───── PROVIDED DATA

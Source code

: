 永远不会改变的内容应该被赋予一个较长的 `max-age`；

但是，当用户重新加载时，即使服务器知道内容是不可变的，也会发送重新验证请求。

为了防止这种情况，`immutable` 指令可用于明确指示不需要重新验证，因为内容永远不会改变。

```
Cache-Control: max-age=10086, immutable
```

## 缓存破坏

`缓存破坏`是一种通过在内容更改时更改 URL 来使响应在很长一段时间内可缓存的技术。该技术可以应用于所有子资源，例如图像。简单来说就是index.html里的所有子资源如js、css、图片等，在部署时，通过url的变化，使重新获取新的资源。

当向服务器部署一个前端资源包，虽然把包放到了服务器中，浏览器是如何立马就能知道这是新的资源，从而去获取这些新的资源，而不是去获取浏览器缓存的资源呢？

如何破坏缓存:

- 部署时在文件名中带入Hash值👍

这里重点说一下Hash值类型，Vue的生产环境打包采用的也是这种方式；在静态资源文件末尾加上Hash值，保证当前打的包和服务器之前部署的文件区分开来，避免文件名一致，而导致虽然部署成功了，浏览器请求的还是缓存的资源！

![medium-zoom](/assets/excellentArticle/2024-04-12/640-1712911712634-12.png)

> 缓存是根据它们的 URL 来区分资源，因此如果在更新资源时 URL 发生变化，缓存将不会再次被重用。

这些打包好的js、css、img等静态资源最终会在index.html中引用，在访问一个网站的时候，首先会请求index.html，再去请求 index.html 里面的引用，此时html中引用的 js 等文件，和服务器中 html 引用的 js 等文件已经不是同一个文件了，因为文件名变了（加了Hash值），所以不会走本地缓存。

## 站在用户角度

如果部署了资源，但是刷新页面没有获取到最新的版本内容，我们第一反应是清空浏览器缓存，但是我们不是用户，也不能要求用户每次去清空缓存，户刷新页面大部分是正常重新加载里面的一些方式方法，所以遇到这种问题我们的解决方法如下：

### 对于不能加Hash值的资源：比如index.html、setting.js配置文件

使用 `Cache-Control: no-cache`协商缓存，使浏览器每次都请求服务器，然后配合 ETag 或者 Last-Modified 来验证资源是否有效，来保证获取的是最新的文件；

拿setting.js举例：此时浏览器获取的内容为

──────────

*WORK TO BE COMPLETED:* Every entry needs to be copied again, word for word.

*SOLVED PROBLEM:*
Source code

: 永远不会改变的内容应该被赋予一个较长的 `max-age`；

但是，当用户重新加载时，即使服务器知道内容是不可变的，也会发送重新验证请求。

为了防止这种情况，`immutable` 指令可用于明确指示不需要重新验证，因为内容永远不会改变。

```
Cache-Control: max-age=10086, immutable
```

## 缓存破坏

`缓存破坏`是一种通过在内容更改时更改 URL 来使响应在很长一段时间内可缓存的技术。该技术可以应用于所有子资源，例如图像。简单来说就是index.html里的所有子资源如js、css、图片等，在部署时，通过url的变化，使重新获取新的资源。

当向服务器部署一个前端资源包，虽然把包放到了服务器中，浏览器是如何立马就能知道这是新的资源，从而去获取这些新的资源，而不是去获取浏览器缓存的资源呢？

如何破坏缓存:

- 部署时在文件名中带入Hash值👍

这里重点说一下Hash值类型，Vue的生产环境打包采用的也是这种方式；在静态资源文件末尾加上Hash值，保证当前打的包和服务器之前部署的文件区分开来，避免文件名一致，而导致虽然部署成功了，浏览器请求的还是缓存的资源！

![medium-zoom](/assets/excellentArticle/2024-04-12/640-1712911712634-12.png)

> 缓存是根据它们的 URL 来区分资源，因此如果在更新资源时 URL 发生变化，缓存将不会再次被重用。

这些打包好的js、css、img等静态资源最终会在index.html中引用，在访问一个网站的时候，首先会请求index.html，再去请求 index.html 里面的引用，此时html中引用的 js 等文件，和服务器中 html 引用的 js 等文件已经不是同一个文件了，因为文件名变了（加了Hash值），所以不会走本地缓存。

## 站在用户角度

如果部署了资源，但是刷新页面没有获取到最新的版本内容，我们第一反应是清空浏览器缓存，但是我们不是用户，也不能要求用户每次去清空缓存，户刷新页面大部分是正常重新加载里面的一些方式方法，所以遇到这种问题我们的解决方法如下：

### 对于不能加Hash值的资源：比如index.html、setting.js配置文件

使用 `Cache-Control: no-cache`协商缓存，使浏览器每次都请求服务器，然后配合 ETag 或者 Last-Modified 来验证资源是否有效，来保证获取的是最新的文件；

拿setting.js举例：此时浏览器获取的内容为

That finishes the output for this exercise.